We're all in this together

I am a human. So are you! But are we just human? Or are we something more? And are we part of something even bigger than ourselves?
We are taught growing up that we are humans, that Spot is a dog, that Paddington is a bear, that the tree in the garden is an oak tree. But that's not quite accurate; dogs, trees, bears and humans (and everything else) are living habitats for microorganisms. Animals have intestinal bacteria, bacteria on our skin, even in our beards. Trees have fungi on their roots, and bacteria and fungi living endophytically within them. These microbes aren't just living in and on us though; they digest food for us, keep us safe from diseases, and can make plants able to grow in poor soil (or even just on bare rock!). And that's just what we know about so far; more and more research is being done on microbiomes within plants and animals, and every year we know so much more about the hidden microbial world within our own bodies. I'm proud to be part of that research!
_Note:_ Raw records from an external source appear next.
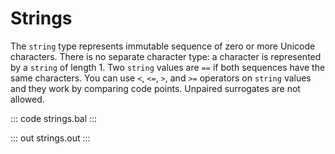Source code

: # Strings

The `string` type represents immutable sequence of zero or more Unicode characters. 
There is no separate character type: a character is represented by a `string` of length 1.
Two `string` values are `==` if both sequences have the same characters.
You can use `<`, `<=`, `>`, and `>=` operators on `string` values and they work by comparing code points.
Unpaired surrogates are not allowed.

::: code strings.bal :::

::: out strings.out :::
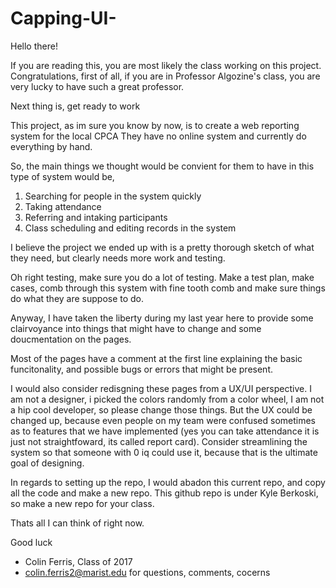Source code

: # Capping-UI-
Hello there!

If you are reading this, you are most likely the class working on this project.
Congratulations, first of all, if you are in Professor Algozine's class,
you are very lucky to have such a great professor.

Next thing is, get ready to work

This project, as im sure you know by now, is to create a web reporting system for the local CPCA
They have no online system and currently do everything by hand.

So, the main things we thought would be convient for them to have in this type of system would be, 
1. Searching for people in the system quickly
2. Taking attendance
3. Referring and intaking participants
4. Class scheduling and editing records in the system

I believe the project we ended up with is a pretty thorough sketch of what they need, 
but clearly needs more work and testing.

Oh right testing, make sure you do a lot of testing.
Make a test plan, make cases, comb through this system with fine tooth comb 
and make sure things do what they are suppose to do.

Anyway, I have taken the liberty during my last year here to provide some
clairvoyance into things that might have to change and some doucmentation on the pages.

Most of the pages have a comment at the first line explaining the basic funcitonality, and 
possible bugs or errors that might be present.

I would also consider redisgning these pages from a UX/UI perspective. I am not a designer, i picked the colors randomly from a color 
wheel, I am not a hip cool developer, so please change those things. But the UX could be changed up, because even people on my team
were confused sometimes as to features that we have implemented (yes you can take attendance it is just not straightfoward, its called report card). Consider streamlining the system so that someone with 0 iq could use it, because that is the ultimate goal of designing.

In regards to setting up the repo, I would abadon this current repo, and copy all the code and make a new repo. This github repo is under Kyle Berkoski, so make a new repo for your class.

Thats all I can think of right now.

Good luck

- Colin Ferris, Class of 2017
- colin.ferris2@marist.edu for questions, comments, cocerns




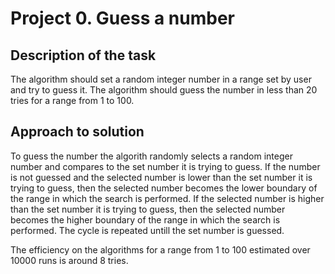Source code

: # Project 0. Guess a number

## Description of the task
The algorithm should set a random integer number in a range set by user and try to guess it. The algorithm should  guess the number in less than 20 tries for a range from 1 to 100.

## Approach to solution
To guess the number the algorith randomly selects a random integer number and compares to the set number it is trying to guess. If the number is not guessed and the selected number is lower than the set number it is trying to guess, then the selected number becomes the lower boundary of the range in which the search is performed. If the selected number is higher than the set number it is trying to guess, then the selected number becomes the higher boundary of the range in which the search is performed. The cycle is repeated untill the set number is guessed. 

The efficiency on the algorithms for a range from 1 to 100 estimated over 10000 runs is around 8 tries. 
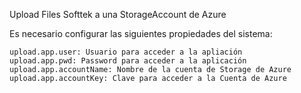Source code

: Upload Files Softtek a una StorageAccount de Azure

Es necesario configurar las siguientes propiedades del sistema:

	upload.app.user: Usuario para acceder a la apliación
	upload.app.pwd: Password para acceder a la aplicación
	upload.app.accountName: Nombre de la cuenta de Storage de Azure
	upload.app.accountKey: Clave para acceder a la Cuenta de Azure
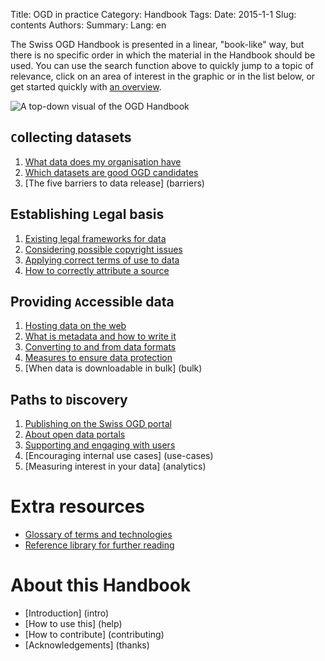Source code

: Title: OGD in practice
Category: Handbook
Tags:
Date: 2015-1-1
Slug: contents
Authors:
Summary:
Lang: en

The Swiss OGD Handbook is presented in a linear, "book-like" way, but there is no specific order in which the material in the Handbook should be used. You can use the search function above to quickly jump to a topic of relevance, click on an area of interest in the graphic or in the list below, or get started quickly with [an overview](intro).

![A top-down visual of the OGD Handbook](/images/splash-2015-11-04.png)

## ``C``ollecting datasets

1. [What data does my organisation have](inventory)
2. [Which datasets are good OGD candidates](criteria)
3. [The five barriers to data release] (barriers)

## Establishing ``L``egal basis

1. [Existing legal frameworks for data](legal)
2. [Considering possible copyright issues](copyright)
3. [Applying correct terms of use to data](terms)
4. [How to correctly attribute a source](attribution)

## Providing ``A``ccessible data

1. [Hosting data on the web](hosting)
2. [What is metadata and how to write it](metadata)
3. [Converting to and from data formats](formats)
4. [Measures to ensure data protection](privacy)
5. [When data is downloadable in bulk] (bulk)

## Paths to ``D``iscovery

1. [Publishing on the Swiss OGD portal](ch-ogd)
2. [About open data portals](ogd-portals)
3. [Supporting and engaging with users](support)
4. [Encouraging internal use cases] (use-cases)
5. [Measuring interest in your data] (analytics)

# Extra resources

- [Glossary of terms and technologies](glossary)
- [Reference library for further reading](library/references)

# About this Handbook

- [Introduction] (intro)
- [How to use this] (help)
- [How to contribute] (contributing)
- [Acknowledgements] (thanks)
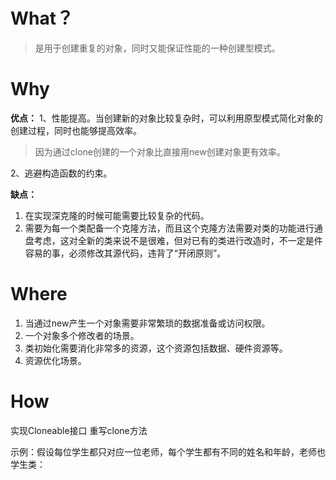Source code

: 
# What？
> 是用于创建重复的对象，同时又能保证性能的一种创建型模式。

# Why
**优点：** 
1、性能提高。当创建新的对象比较复杂时，可以利用原型模式简化对象的创建过程，同时也能够提高效率。
> 因为通过clone创建的一个对象比直接用new创建对象更有效率。

 2、逃避构造函数的约束。

**缺点：**
1. 在实现深克隆的时候可能需要比较复杂的代码。
2. 需要为每一个类配备一个克隆方法，而且这个克隆方法需要对类的功能进行通盘考虑，这对全新的类来说不是很难，但对已有的类进行改造时，不一定是件容易的事，必须修改其源代码，违背了“开闭原则”。

# Where
1. 当通过new产生一个对象需要非常繁琐的数据准备或访问权限。
3. 一个对象多个修改者的场景。
4. 类初始化需要消化非常多的资源，这个资源包括数据、硬件资源等。
5. 资源优化场景。

# How
实现Cloneable接口
重写clone方法

示例：假设每位学生都只对应一位老师，每个学生都有不同的姓名和年龄，老师也
学生类：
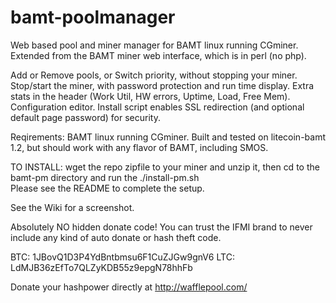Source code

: bamt-poolmanager
================

Web based pool and miner manager for BAMT linux running CGminer.
Extended from the BAMT miner web interface, which is in perl (no php). 

Add or Remove pools, or Switch priority, without stopping your miner. 
Stop/start the miner, with password protection and run time display. 
Extra stats in the header (Work Util, HW errors, Uptime, Load, Free Mem). 
Configuration editor.
Install script enables SSL redirection (and optional default page password) for security. 

Reqirements: BAMT linux running CGminer. Built and tested on litecoin-bamt 1.2, but should 
work with any flavor of BAMT, including SMOS. 

TO INSTALL: wget the repo zipfile to your miner and unzip it, then cd to the bamt-pm directory
and run the ./install-pm.sh  
Please see the README to complete the setup. 

See the Wiki for a screenshot.

Absolutely NO hidden donate code! You can trust the IFMI brand to never include any kind of 
auto donate or hash theft code. 

BTC: 1JBovQ1D3P4YdBntbmsu6F1CuZJGw9gnV6
LTC: LdMJB36zEfTo7QLZyKDB55z9epgN78hhFb

Donate your hashpower directly at http://wafflepool.com/

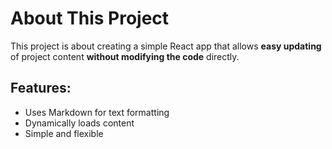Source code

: # About This Project

This project is about creating a simple React app that allows **easy updating** of project content **without modifying the code** directly.

## Features:
- Uses Markdown for text formatting
- Dynamically loads content
- Simple and flexible
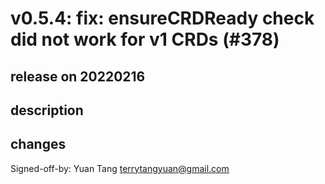 # v0.5.4: fix: ensureCRDReady check did not work for v1 CRDs (#378)

## release on 20220216

## description

## changes

Signed-off-by: Yuan Tang <a href="mailto:terrytangyuan@gmail.com">terrytangyuan@gmail.com</a>

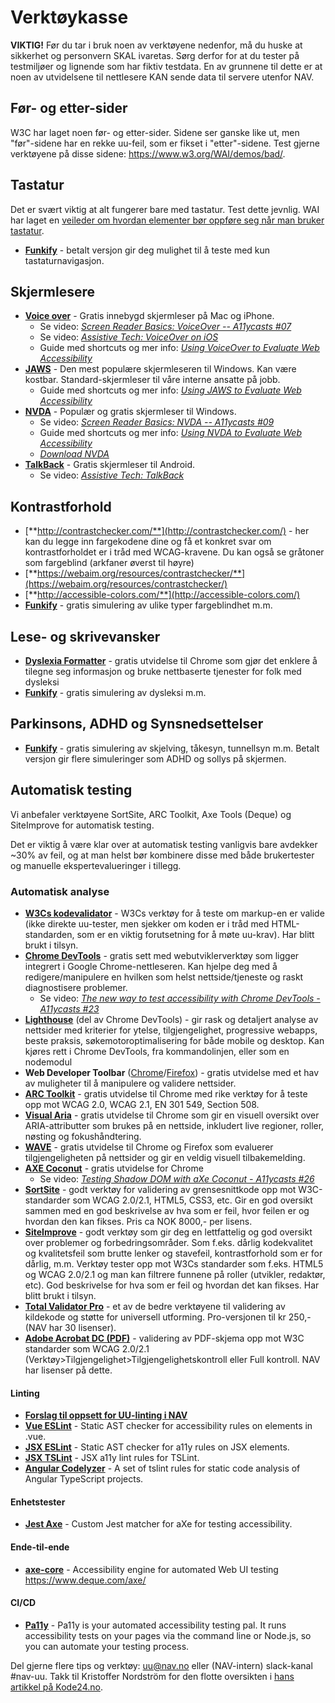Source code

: # Verktøykasse

<alertstripe type="advarsel">
    <strong>VIKTIG!</strong> Før du tar i bruk noen av verktøyene nedenfor, må du huske at sikkerhet og personvern SKAL ivaretas. Sørg derfor for at du tester på testmiljøer og lignende som har fiktiv testdata. En av grunnene til dette er at noen av utvidelsene til nettlesere KAN sende data til servere utenfor NAV.
</alertstripe>

## Før- og etter-sider
W3C har laget noen før- og etter-sider. Sidene ser ganske like ut, men "før"-sidene har en rekke uu-feil, som er fikset i "etter"-sidene. Test gjerne verktøyene på disse sidene: https://www.w3.org/WAI/demos/bad/. 

## Tastatur
Det er svært viktig at alt fungerer bare med tastatur. Test dette jevnlig. WAI har laget en [veileder om hvordan elementer bør oppføre seg når man bruker tastatur](https://webaim.org/techniques/keyboard/).
- [**Funkify**](https://www.funkify.org/?v=f003c44deab6) - betalt versjon gir deg mulighet til å teste med kun tastaturnavigasjon. 

## Skjermlesere
- [**Voice over**](https://webaim.org/articles/voiceover/) - Gratis innebygd skjermleser på Mac og iPhone.
    - Se video: [*Screen Reader Basics: VoiceOver -- A11ycasts #07*](https://www.youtube.com/watch?v=5R-6WvAihms)
    - Se video: [*Assistive Tech: VoiceOver on iOS*](https://www.youtube.com/watch?v=bCHpdjvxBws)
    - Guide med shortcuts og mer info: [*Using VoiceOver to Evaluate Web Accessibility*](https://webaim.org/articles/voiceover/) 
- [**JAWS**](https://webaim.org/articles/jaws/) - Den mest populære skjermleseren til Windows. Kan være kostbar. Standard-skjermleser til våre interne ansatte på jobb.
    - Guide med shortcuts og mer info: [*Using JAWS to Evaluate Web Accessibility*](https://webaim.org/articles/jaws/)
- [**NVDA**](https://webaim.org/articles/nvda/) - Populær og gratis skjermleser til Windows.
    - Se video: [*Screen Reader Basics: NVDA -- A11ycasts #09*](https://www.youtube.com/watch?v=Jao3s_CwdRU)
    - Guide med shortcuts og mer info: [*Using NVDA to Evaluate Web Accessibility*](https://webaim.org/articles/nvda/)
    - [*Download NVDA*](https://www.nvaccess.org/)
- [**TalkBack**](https://support.google.com/accessibility/android/answer/6283677?hl=en) - Gratis skjermleser til Android.
    - Se video: [*Assistive Tech: TalkBack*](https://www.youtube.com/watch?v=0Zpzl4EKCco)

## Kontrastforhold
- [**http://contrastchecker.com/**](http://contrastchecker.com/)  - her kan du legge inn fargekodene dine og få et konkret svar om kontrastforholdet er i tråd med WCAG-kravene. Du kan også se gråtoner som fargeblind (arkfaner øverst til høyre)
- [**https://webaim.org/resources/contrastchecker/**](https://webaim.org/resources/contrastchecker/)
- [**http://accessible-colors.com/**](http://accessible-colors.com/)
- [**Funkify**](https://www.funkify.org/?v=f003c44deab6) - gratis simulering av ulike typer fargeblindhet m.m.

## Lese- og skrivevansker
- [**Dyslexia Formatter**](https://chrome.google.com/webstore/detail/dyslexia-formatter/kggkghfhlppjclojgphbploiaipgogoc) - gratis utvidelse til Chrome som gjør det enklere å tilegne seg informasjon og bruke nettbaserte tjenester for folk med dysleksi
- [**Funkify**](https://www.funkify.org/?v=f003c44deab6) - gratis simulering av dysleksi m.m.

## Parkinsons, ADHD og Synsnedsettelser
- [**Funkify**](https://www.funkify.org/?v=f003c44deab6) - gratis simulering av skjelving, tåkesyn, tunnellsyn m.m. Betalt versjon gir flere simuleringer som ADHD og sollys på skjermen. 

## Automatisk testing
Vi anbefaler verktøyene SortSite, ARC Toolkit, Axe Tools (Deque) og SiteImprove for automatisk testing.

<div><alertstripe type="advarsel">Det er viktig å være klar over at automatisk testing vanligvis bare avdekker ~30% av feil, og at man helst bør kombinere disse med både brukertester og manuelle ekspertevalueringer i tillegg.</alertstripe></div>

### Automatisk analyse
- [**W3Cs kodevalidator**](https://validator.w3.org/) - W3Cs verktøy for å teste om markup-en er valide (ikke direkte uu-tester, men sjekker om koden er i tråd med HTML-standarden, som er en viktig forutsetning for å møte uu-krav). Har blitt brukt i tilsyn.
- [**Chrome DevTools**](https://developers.google.com/web/tools/chrome-devtools/) - gratis sett med webutviklerverktøy som ligger integrert i Google Chrome-nettleseren. Kan hjelpe deg med å redigere/manipulere en hvilken som helst nettside/tjeneste og raskt diagnostisere problemer. 
    - Se video: [*The new way to test accessibility with Chrome DevTools - A11ycasts #23*](https://www.youtube.com/watch?v=b0Q5Zp_yKaU)
- [**Lighthouse**](https://developers.google.com/web/tools/lighthouse/) (del av Chrome DevTools) - gir rask og detaljert analyse av nettsider med kriterier for ytelse, tilgjengelighet, progressive webapps, beste praksis, søkemotoroptimalisering for både mobile og desktop. Kan kjøres rett i Chrome DevTools, fra kommandolinjen, eller som en nodemodul
- **Web Developer Toolbar** ([Chrome](https://chrome.google.com/webstore/detail/web-developer-toolbar/deeboegbjcnfgidliakhpoapnpomphji)/[Firefox](https://addons.mozilla.org/en-US/firefox/addon/web-developer/)) - gratis utvidelse med et hav av muligheter til å manipulere og validere nettsider.
- [**ARC Toolkit**](https://chrome.google.com/webstore/detail/arc-toolkit/chdkkkccnlfncngelccgbgfmjebmkmce) - gratis utvidelse til Chrome med rike verktøy for å teste opp mot WCAG 2.0, WCAG 2.1, EN 301 549, Section 508.
- [**Visual Aria**](https://chrome.google.com/webstore/detail/visual-aria/lhbmajchkkmakajkjenkchhnhbadmhmk) - gratis utvidelse til Chrome som gir en visuell oversikt over ARIA-attributter som brukes på en nettside, inkludert live regioner, roller, nøsting og fokushåndtering.
- [**WAVE**](https://wave.webaim.org/) - gratis utvidelse til Chrome og Firefox som evaluerer tilgjengeligheten på nettsider og gir en veldig visuell tilbakemelding.
- [**AXE Coconut**](https://chrome.google.com/webstore/detail/axe-coconut/iobddmbdndbbbfjopjdgadphaoihpojp) - gratis utvidelse for Chrome
    - Se video: [*Testing Shadow DOM with aXe Coconut - A11ycasts #26*](https://www.youtube.com/watch?v=1uyQdC3LqLo)
- [**SortSite**](https://www.powermapper.com/products/sortsite/) - godt verktøy for validering av grensesnittkode opp mot W3C-standarder som WCAG 2.0/2.1, HTML5, CSS3, etc. Gir en god oversikt sammen med en god beskrivelse av hva som er feil, hvor feilen er og hvordan den kan fikses. Pris ca NOK 8000,- per lisens. 
- [**SiteImprove**](https://siteimprove.com/nb-no/) - godt verktøy som gir deg en lettfattelig og god oversikt over problemer og forbedringsområder. Som f.eks. dårlig kodekvalitet og kvalitetsfeil som brutte lenker og stavefeil, kontrastforhold som er for dårlig, m.m. Verktøy tester opp mot W3Cs standarder som f.eks. HTML5 og WCAG 2.0/2.1 og man kan filtrere funnene på roller (utvikler, redaktør, etc). God beskrivelse for hva som er feil og hvordan det kan fikses. Har blitt brukt i tilsyn.
- [**Total Validator Pro**](http://www.totalvalidator.com/) - et av de bedre verktøyene til validering av kildekode og støtte for universell utforming. Pro-versjonen til kr 250,- (NAV har 30 lisenser).
- [**Adobe Acrobat DC (PDF)**](https://helpx.adobe.com/no/acrobat/user-guide.html?topic=/no/no/acrobat/morehelp/accessibility_tags_and_reflow.ug.js) - validering av PDF-skjema opp mot W3C standarder som WCAG 2.0/2.1 (Verktøy>Tilgjengelighet>Tilgjengelighetskontroll eller Full kontroll. NAV har lisenser på dette.

#### Linting
- [**Forslag til oppsett for UU-linting i NAV**](https://github.com/navikt/uu-testing)
- [**Vue ESLint**](https://github.com/maranran/eslint-plugin-vue-a11y) - Static AST checker for accessibility rules on elements in .vue.
- [**JSX ESLint**](https://github.com/evcohen/eslint-plugin-jsx-a11y) - Static AST checker for a11y rules on JSX elements.
- [**JSX TSLint**](https://github.com/joaovieira/tslint-react-a11y#readme) - JSX a11y lint rules for TSLint.
- [**Angular Codelyzer**](https://github.com/mgechev/codelyzer#readme) - A set of tslint rules for static code analysis of Angular TypeScript projects.

#### Enhetstester
- [**Jest Axe**](https://github.com/nickcolley/jest-axe) - Custom Jest matcher for aXe for testing accessibility.

#### Ende-til-ende
- [**axe-core**](https://github.com/dequelabs/axe-core) - Accessibility engine for automated Web UI testing https://www.deque.com/axe/

#### CI/CD
- [**Pa11y**](https://github.com/pa11y/pa11y) - Pa11y is your automated accessibility testing pal. It runs accessibility tests on your pages via the command line or Node.js, so you can automate your testing process.

Del gjerne flere tips og verktøy: uu@nav.no eller (NAV-intern) slack-kanal #nav-uu.
Takk til Kristoffer Nordström for den flotte oversikten i [hans artikkel på Kode24.no](https://www.kode24.no/kodenytt/5-verktoy-for-bedre-tilgjengelighet/72149017). 
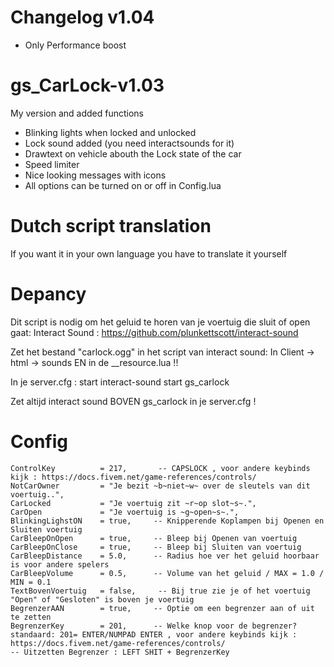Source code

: # Changelog v1.04
- Only Performance boost

# gs_CarLock-v1.03
My version and added functions
- Blinking lights when locked and unlocked
- Lock sound added (you need interactsounds for it)
- Drawtext on vehicle abouth the Lock state of the car
- Speed limiter 
- Nice looking messages with icons
- All options can be turned on or off in Config.lua


# Dutch script translation
If you want it in your own language you have to translate it yourself


# Depancy 
Dit script is nodig om het geluid te horen van je voertuig die sluit of open gaat:
Interact Sound : https://github.com/plunkettscott/interact-sound

Zet het bestand "carlock.ogg" in het script van interact sound: In Client -> html -> sounds
EN in de __resource.lua !!

In je server.cfg :
start interact-sound
start gs_carlock 

Zet altijd interact sound BOVEN gs_carlock in je server.cfg !

# Config

    ControlKey          = 217,       -- CAPSLOCK , voor andere keybinds kijk : https://docs.fivem.net/game-references/controls/
    NotCarOwner         = "Je bezit ~b~niet~w~ over de sleutels van dit voertuig..",
    CarLocked           = "Je voertuig zit ~r~op slot~s~.",
    CarOpen             = "Je voertuig is ~g~open~s~.",
    BlinkingLighstON    = true,     -- Knipperende Koplampen bij Openen en Sluiten voertuig
    CarBleepOnOpen      = true,     -- Bleep bij Openen van voertuig
    CarBleepOnClose     = true,     -- Bleep bij Sluiten van voertuig
    CarBleepDistance    = 5.0,      -- Radius hoe ver het geluid hoorbaar is voor andere spelers
    CarBleepVolume      = 0.5,      -- Volume van het geluid / MAX = 1.0 / MIN = 0.1
    TextBovenVoertuig   = false,     -- Bij true zie je of het voertuig "Open" of "Gesloten" is boven je voertuig
    BegrenzerAAN        = true,     -- Optie om een begrenzer aan of uit te zetten
    BegrenzerKey        = 201,      -- Welke knop voor de begrenzer? standaard: 201= ENTER/NUMPAD ENTER , voor andere keybinds kijk : https://docs.fivem.net/game-references/controls/
    -- Uitzetten Begrenzer : LEFT SHIT + BegrenzerKey
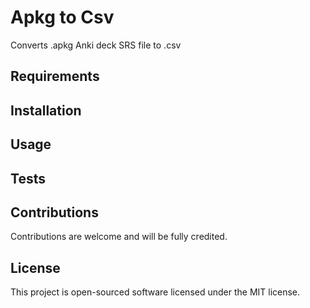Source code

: # Apkg to Csv

Converts .apkg Anki deck SRS file to .csv

## Requirements

## Installation

## Usage

## Tests

## Contributions

Contributions are welcome and will be fully credited.

## License

This project is open-sourced software licensed under the MIT license.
So if they're living within us and doing good things, are they not part of 'us'? Some seeds can't germinate without bacteria, people who kill their intestinal bacteria with antibiotics (during treatment for infections I mean, I don't think many people do that for fun) are really susceptible to disease, and ruminant animals like cows and kangaroos need their bacteria to properly digest their food. Is it right to exclude them from our concept of self just because they're on a different branch of the evolutionary tree? Or should we revise our view of the world and see 'me' as a big consortium of organisms working together? It's arrogant of me to think I'm the most important one just because I'm the biggest (and sentient).

It's also a little arrogant to see us as being the top of this chain. Do we not all work together? Do we not all need each other to survive? I'm handy with a pipette but that wouldn't matter if there wasn't someone making them, or making food for everyone, building my house and lab, providing me with WiFi, everything we all use and do and own was made by everyone working together. Does that make the human race one big consortium of organisms as well?

That's way beyond what I wanted to talk about (and way too deep for this time of day!) but it's an interesting thought. But back at a more personal level, it's odd to think that part of 'me' is a single celled organism munching on my partially digested cereal in the dark of my small intestine. It's also pretty awesome though! I wonder what his name is?